What you are asked to do
From the entries below, copy every line that has the word "domain".

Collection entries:
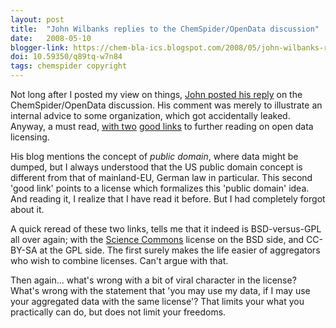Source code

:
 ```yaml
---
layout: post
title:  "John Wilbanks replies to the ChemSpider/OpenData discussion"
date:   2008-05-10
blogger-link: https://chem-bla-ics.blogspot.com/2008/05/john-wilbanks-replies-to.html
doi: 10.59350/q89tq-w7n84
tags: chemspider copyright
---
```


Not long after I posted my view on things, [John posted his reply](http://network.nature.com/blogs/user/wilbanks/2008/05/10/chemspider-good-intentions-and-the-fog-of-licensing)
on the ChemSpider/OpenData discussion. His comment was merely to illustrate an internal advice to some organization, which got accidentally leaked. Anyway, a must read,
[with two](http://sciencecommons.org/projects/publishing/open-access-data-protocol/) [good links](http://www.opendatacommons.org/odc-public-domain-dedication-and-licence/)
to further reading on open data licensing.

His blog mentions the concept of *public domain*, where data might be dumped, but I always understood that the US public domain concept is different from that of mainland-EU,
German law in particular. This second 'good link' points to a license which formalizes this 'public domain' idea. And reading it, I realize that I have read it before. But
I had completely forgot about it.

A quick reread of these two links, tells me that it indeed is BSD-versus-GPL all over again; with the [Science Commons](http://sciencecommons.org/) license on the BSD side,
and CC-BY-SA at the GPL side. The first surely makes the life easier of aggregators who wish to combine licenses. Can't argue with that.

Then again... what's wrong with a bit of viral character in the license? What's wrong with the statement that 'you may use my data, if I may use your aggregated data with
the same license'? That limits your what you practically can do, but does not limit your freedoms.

Written response
[with two](http://sciencecommons.org/projects/publishing/open-access-data-protocol/) [good links](http://www.opendatacommons.org/odc-public-domain-dedication-and-licence/)
His blog mentions the concept of *public domain*, where data might be dumped, but I always understood that the US public domain concept is different from that of mainland-EU,
German law in particular. This second 'good link' points to a license which formalizes this 'public domain' idea. And reading it, I realize that I have read it before. But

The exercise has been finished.